## [Task instructions]
From the first line to the last, write out the records exactly, leaving the pictures behind.

━━━

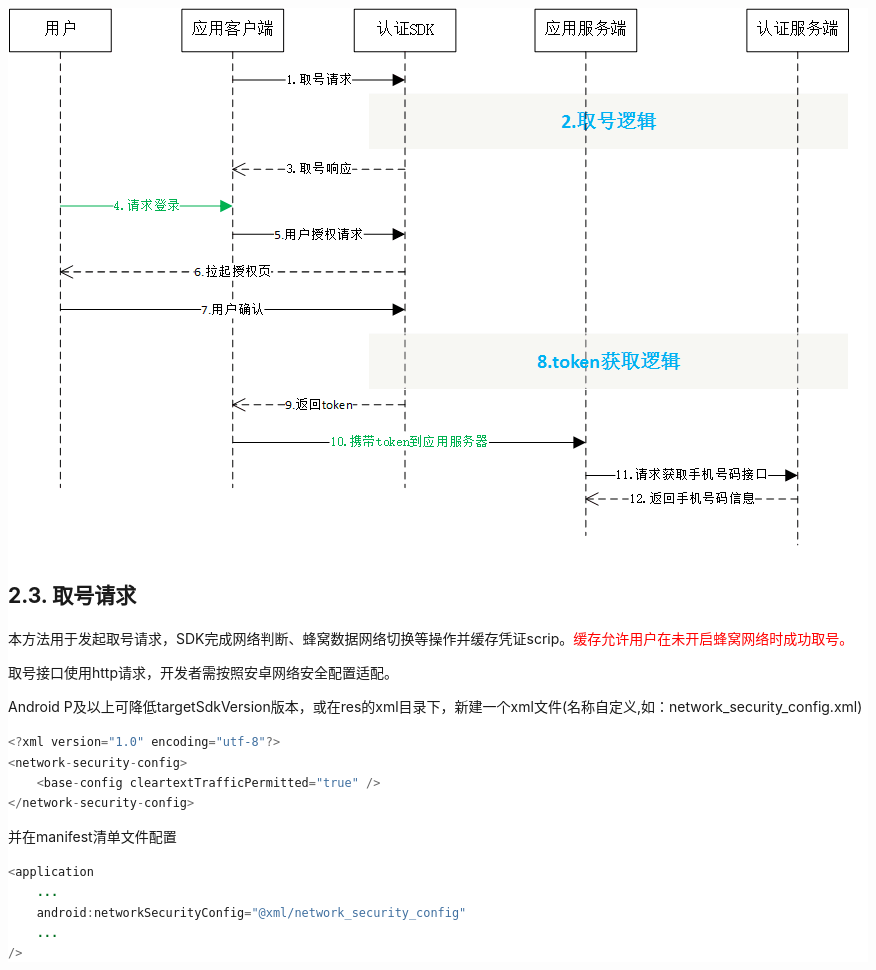 ![login](image/login.png)

## 2.3. 取号请求

本方法用于发起取号请求，SDK完成网络判断、蜂窝数据网络切换等操作并缓存凭证scrip。<font color="red">缓存允许用户在未开启蜂窝网络时成功取号。</font>

取号接口使用http请求，开发者需按照安卓网络安全配置适配。

Android P及以上可降低targetSdkVersion版本，或在res的xml目录下，新建一个xml文件(名称自定义,如：network_security_config.xml)

```java
<?xml version="1.0" encoding="utf-8"?>
<network-security-config>    
	<base-config cleartextTrafficPermitted="true" />
</network-security-config>
```

并在manifest清单文件配置

```java
<application
	...
    android:networkSecurityConfig="@xml/network_security_config"
    ...    
/>
```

━━━

## [Expected answer]
 ![login](image/login.png)

## 2.3. 取号请求

本方法用于发起取号请求，SDK完成网络判断、蜂窝数据网络切换等操作并缓存凭证scrip。<font color="red">缓存允许用户在未开启蜂窝网络时成功取号。</font>

取号接口使用http请求，开发者需按照安卓网络安全配置适配。

Android P及以上可降低targetSdkVersion版本，或在res的xml目录下，新建一个xml文件(名称自定义,如：network_security_config.xml)

```java
<?xml version="1.0" encoding="utf-8"?>
<network-security-config>    
	<base-config cleartextTrafficPermitted="true" />
</network-security-config>
```

并在manifest清单文件配置

```java
<application
	...
    android:networkSecurityConfig="@xml/network_security_config"
    ...    
/>
```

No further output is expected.